EXTRACTED RECORDS
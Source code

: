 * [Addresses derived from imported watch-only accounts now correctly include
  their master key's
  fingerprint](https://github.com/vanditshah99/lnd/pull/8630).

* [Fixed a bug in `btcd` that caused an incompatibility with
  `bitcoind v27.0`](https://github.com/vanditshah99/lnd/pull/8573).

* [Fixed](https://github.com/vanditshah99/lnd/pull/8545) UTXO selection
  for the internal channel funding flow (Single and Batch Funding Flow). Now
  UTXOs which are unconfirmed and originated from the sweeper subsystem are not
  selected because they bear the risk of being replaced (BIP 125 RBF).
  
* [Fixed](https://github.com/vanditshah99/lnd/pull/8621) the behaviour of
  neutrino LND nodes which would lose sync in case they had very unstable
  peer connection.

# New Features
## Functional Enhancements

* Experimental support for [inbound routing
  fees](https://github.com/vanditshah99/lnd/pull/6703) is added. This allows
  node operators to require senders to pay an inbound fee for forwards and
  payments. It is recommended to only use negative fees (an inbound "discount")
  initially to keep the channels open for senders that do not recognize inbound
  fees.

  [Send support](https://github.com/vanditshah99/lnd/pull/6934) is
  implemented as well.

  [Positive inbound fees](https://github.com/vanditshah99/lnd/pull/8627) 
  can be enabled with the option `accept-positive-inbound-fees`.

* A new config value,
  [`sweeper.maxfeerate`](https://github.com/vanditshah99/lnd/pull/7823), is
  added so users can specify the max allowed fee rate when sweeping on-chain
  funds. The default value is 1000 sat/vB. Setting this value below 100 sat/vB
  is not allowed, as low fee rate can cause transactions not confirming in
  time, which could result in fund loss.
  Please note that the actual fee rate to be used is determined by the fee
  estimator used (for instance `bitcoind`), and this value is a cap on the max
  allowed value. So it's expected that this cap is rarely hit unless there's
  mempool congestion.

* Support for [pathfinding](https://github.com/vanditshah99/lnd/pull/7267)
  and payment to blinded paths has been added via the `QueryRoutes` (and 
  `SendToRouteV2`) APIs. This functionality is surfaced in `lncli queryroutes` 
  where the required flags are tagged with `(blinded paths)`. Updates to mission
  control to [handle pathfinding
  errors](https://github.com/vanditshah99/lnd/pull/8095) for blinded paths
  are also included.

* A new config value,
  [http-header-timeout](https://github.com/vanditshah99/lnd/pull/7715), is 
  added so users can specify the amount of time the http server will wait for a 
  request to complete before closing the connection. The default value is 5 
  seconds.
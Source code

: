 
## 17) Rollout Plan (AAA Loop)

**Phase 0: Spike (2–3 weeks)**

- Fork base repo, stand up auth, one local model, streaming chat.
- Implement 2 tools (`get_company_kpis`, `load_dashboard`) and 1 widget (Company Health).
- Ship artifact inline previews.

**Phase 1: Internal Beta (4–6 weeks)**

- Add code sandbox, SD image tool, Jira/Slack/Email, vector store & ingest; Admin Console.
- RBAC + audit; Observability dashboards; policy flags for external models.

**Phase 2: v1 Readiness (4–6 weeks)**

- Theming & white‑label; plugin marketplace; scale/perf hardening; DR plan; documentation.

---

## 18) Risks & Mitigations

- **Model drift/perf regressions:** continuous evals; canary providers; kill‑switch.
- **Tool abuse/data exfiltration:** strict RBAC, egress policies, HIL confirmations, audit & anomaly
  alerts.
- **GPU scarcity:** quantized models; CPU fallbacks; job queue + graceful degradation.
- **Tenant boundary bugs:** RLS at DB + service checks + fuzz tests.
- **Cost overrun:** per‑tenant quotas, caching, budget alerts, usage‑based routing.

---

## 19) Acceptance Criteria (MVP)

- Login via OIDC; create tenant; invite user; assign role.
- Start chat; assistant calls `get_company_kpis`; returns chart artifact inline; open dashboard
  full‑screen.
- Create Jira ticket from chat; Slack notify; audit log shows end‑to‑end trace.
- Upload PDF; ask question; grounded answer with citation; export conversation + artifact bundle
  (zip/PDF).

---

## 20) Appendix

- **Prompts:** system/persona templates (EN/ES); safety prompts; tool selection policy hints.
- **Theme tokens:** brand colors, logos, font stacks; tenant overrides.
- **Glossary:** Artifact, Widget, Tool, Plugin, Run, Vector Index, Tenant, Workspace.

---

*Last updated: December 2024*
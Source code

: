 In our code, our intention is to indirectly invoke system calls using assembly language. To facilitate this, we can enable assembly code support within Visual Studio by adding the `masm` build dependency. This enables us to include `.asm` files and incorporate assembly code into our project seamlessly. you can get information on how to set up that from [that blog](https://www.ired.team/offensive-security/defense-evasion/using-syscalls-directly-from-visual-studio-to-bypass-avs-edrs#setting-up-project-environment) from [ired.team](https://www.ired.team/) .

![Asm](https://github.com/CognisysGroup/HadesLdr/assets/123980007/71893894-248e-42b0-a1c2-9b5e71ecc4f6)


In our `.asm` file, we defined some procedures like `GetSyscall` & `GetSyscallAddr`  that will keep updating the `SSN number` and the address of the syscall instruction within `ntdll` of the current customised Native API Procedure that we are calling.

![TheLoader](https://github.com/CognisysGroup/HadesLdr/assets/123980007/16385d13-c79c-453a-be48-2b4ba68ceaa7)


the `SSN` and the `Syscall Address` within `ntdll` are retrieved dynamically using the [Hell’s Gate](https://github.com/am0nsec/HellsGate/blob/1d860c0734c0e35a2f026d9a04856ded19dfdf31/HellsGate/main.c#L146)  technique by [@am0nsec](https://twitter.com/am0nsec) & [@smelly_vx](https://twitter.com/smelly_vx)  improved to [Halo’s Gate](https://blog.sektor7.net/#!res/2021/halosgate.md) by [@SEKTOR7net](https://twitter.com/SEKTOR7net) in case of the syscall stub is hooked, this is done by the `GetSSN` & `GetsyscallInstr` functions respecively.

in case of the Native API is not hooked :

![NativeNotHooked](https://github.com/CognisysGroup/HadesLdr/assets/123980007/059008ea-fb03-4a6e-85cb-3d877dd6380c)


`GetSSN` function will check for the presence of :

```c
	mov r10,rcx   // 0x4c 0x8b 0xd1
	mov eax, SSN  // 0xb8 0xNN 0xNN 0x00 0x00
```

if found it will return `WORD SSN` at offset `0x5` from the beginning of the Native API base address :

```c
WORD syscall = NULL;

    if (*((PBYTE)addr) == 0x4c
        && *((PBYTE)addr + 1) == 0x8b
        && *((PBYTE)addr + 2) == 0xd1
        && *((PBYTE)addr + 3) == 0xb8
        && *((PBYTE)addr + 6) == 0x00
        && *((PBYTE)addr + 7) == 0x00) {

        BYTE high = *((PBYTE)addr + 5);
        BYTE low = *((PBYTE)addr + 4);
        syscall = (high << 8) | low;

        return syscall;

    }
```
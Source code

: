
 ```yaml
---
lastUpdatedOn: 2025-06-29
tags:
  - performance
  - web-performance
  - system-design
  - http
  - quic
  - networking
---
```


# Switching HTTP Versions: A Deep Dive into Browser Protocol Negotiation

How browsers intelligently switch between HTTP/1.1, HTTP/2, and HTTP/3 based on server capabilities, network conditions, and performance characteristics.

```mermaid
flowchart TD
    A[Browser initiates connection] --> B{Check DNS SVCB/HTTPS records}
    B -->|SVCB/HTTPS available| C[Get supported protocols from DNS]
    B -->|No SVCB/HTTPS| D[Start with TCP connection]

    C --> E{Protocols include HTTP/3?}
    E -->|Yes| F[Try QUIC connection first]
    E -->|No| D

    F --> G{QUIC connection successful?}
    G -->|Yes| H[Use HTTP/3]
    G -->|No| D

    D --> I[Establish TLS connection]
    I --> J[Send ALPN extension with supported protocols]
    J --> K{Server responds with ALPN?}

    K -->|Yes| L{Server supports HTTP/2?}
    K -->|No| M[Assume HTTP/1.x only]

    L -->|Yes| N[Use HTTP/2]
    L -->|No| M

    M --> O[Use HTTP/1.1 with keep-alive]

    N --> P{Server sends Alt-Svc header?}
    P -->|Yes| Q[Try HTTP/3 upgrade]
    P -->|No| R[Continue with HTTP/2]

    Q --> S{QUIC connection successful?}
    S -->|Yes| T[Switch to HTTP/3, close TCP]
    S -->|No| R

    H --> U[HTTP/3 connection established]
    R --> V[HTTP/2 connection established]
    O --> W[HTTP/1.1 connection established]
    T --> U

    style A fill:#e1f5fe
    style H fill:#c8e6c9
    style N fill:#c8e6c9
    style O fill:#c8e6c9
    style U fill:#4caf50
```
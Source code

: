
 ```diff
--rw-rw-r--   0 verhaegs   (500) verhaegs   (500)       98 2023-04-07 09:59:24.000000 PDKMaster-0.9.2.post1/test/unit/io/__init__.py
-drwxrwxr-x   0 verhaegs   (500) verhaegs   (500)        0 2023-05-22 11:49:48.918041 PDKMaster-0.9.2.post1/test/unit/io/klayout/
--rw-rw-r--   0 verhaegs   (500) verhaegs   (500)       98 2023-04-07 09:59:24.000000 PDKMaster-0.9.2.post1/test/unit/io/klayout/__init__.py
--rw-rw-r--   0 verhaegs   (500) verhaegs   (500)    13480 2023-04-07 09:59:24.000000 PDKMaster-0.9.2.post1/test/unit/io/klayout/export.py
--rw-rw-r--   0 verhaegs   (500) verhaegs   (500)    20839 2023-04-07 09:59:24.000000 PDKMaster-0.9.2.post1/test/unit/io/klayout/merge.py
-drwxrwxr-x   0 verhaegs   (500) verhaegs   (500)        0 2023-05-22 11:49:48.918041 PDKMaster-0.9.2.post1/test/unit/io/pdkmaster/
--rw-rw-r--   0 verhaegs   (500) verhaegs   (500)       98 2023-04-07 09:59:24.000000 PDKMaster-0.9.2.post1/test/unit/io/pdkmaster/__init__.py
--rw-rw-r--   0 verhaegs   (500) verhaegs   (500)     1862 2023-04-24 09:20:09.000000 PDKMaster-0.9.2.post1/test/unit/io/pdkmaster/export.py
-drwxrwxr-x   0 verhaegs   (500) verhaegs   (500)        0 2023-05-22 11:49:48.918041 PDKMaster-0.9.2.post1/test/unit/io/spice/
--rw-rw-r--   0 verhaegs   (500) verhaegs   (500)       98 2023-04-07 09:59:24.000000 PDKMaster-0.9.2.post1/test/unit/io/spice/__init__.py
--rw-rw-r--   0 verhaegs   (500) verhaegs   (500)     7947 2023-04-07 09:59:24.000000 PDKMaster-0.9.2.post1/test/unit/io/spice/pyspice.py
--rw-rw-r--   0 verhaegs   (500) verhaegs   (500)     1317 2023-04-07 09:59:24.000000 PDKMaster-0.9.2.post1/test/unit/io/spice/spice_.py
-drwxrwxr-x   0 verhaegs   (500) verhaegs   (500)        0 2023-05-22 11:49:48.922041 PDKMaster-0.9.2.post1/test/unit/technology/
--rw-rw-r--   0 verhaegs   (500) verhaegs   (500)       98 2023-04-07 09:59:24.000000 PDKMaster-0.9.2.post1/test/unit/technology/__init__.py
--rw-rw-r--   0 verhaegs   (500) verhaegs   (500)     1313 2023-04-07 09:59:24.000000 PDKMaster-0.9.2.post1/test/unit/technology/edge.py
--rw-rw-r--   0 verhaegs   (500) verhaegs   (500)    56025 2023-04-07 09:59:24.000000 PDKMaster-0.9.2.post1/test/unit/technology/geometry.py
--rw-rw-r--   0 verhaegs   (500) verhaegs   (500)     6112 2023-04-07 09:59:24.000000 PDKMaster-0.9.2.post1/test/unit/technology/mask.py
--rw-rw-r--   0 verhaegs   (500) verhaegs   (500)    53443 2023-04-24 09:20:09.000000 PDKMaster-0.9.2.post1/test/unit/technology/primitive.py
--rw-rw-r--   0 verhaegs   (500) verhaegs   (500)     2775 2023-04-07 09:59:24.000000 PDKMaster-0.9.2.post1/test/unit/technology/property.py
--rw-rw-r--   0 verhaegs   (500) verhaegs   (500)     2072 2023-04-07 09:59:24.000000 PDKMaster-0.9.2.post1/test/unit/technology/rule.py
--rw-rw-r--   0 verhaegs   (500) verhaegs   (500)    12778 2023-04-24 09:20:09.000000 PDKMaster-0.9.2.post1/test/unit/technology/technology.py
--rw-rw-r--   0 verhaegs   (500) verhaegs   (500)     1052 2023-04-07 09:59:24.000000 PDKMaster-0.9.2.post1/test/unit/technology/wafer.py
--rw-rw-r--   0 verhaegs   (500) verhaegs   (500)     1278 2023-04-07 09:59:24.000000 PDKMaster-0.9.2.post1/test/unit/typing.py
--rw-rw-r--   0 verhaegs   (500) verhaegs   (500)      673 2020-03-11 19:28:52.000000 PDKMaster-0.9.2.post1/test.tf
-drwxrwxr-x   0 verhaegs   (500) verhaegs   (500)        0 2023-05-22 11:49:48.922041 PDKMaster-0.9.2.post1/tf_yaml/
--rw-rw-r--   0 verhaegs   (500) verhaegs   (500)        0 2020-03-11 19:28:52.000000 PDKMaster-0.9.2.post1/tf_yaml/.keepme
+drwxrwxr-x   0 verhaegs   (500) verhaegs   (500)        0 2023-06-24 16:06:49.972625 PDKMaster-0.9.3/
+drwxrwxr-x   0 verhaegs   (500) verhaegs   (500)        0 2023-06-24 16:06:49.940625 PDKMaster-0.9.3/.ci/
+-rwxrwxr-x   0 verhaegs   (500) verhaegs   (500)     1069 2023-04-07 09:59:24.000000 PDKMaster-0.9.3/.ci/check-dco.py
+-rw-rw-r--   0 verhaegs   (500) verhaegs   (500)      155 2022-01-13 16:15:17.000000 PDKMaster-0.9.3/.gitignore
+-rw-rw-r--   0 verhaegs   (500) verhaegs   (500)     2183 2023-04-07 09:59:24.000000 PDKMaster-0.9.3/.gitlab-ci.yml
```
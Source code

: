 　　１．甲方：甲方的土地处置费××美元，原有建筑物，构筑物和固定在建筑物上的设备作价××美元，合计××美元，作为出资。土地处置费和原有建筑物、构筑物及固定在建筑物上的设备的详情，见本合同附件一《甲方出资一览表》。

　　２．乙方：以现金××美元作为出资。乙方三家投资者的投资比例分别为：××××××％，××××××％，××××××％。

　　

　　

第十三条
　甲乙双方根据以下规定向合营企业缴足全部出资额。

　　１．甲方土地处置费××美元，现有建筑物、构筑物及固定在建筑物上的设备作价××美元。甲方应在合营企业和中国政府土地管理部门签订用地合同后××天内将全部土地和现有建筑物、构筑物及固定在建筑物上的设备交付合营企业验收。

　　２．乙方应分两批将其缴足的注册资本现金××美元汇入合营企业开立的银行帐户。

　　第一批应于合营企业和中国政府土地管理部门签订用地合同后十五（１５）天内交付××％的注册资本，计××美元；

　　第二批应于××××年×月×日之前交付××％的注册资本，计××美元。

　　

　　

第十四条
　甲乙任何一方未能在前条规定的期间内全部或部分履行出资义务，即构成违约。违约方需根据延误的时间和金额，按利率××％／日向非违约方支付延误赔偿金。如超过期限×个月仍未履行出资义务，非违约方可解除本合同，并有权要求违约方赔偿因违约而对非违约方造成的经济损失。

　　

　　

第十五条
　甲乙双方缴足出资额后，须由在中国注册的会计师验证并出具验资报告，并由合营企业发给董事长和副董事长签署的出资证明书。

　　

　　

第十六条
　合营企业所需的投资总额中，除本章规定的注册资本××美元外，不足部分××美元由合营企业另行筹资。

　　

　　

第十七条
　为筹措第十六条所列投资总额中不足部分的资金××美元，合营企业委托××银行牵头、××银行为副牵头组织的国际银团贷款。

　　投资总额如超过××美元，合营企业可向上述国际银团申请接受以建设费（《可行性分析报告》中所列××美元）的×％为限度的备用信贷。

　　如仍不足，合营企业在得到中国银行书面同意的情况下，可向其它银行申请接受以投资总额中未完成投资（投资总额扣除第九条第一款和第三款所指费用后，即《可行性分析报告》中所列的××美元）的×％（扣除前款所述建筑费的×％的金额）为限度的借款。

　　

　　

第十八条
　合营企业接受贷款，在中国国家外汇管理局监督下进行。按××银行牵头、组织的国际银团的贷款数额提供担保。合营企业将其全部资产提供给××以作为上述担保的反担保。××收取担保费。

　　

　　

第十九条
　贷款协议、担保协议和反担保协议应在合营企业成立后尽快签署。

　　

EXERCISE DETAILS
Each line from the first line of the entries up to and including the line containing "selected because they" should be transcribed exactly, with all other lines left out.

TASK OUTPUT
Source code

: * [Addresses derived from imported watch-only accounts now correctly include
  their master key's
  fingerprint](https://github.com/vanditshah99/lnd/pull/8630).

* [Fixed a bug in `btcd` that caused an incompatibility with
  `bitcoind v27.0`](https://github.com/vanditshah99/lnd/pull/8573).

* [Fixed](https://github.com/vanditshah99/lnd/pull/8545) UTXO selection
  for the internal channel funding flow (Single and Batch Funding Flow). Now
  UTXOs which are unconfirmed and originated from the sweeper subsystem are not
  selected because they bear the risk of being replaced (BIP 125 RBF).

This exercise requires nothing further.